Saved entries
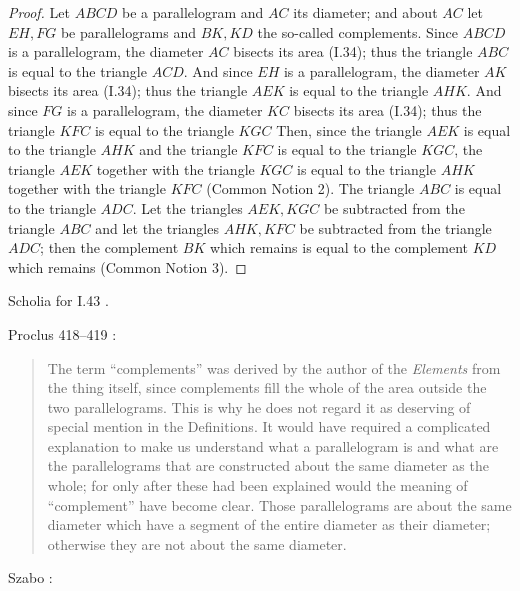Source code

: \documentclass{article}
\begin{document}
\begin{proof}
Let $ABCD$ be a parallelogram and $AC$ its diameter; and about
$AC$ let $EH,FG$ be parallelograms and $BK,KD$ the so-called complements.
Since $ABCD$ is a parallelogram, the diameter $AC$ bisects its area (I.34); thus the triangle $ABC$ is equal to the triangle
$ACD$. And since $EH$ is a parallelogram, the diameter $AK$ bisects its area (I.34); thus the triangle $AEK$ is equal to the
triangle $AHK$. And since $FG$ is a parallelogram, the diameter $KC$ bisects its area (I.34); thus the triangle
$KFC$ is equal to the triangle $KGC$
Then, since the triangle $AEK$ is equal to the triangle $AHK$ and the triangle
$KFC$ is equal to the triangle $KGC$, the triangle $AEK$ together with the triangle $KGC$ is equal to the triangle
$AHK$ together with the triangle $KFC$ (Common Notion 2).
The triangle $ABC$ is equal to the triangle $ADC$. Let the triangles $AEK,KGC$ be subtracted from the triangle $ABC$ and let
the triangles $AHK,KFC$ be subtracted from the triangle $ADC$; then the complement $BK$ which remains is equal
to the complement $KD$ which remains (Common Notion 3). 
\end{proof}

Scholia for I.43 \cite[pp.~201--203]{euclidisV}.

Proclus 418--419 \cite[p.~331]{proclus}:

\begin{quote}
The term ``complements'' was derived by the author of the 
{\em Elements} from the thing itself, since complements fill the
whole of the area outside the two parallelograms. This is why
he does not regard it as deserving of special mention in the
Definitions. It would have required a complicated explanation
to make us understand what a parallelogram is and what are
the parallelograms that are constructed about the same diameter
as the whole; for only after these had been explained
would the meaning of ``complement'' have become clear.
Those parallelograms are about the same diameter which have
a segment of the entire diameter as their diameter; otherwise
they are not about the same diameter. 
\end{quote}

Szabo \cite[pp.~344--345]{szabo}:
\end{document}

■ WHAT YOU ARE ASKED TO DO ■
The answer should consist only of the lines from the one containing "would the meaning" through the last line of the data, given again exactly.

■ RESPONSE AREA ■
would the meaning of ``complement'' have become clear.
Those parallelograms are about the same diameter which have
a segment of the entire diameter as their diameter; otherwise
they are not about the same diameter. 
\end{quote}

Szabo \cite[pp.~344--345]{szabo}:
\end{document}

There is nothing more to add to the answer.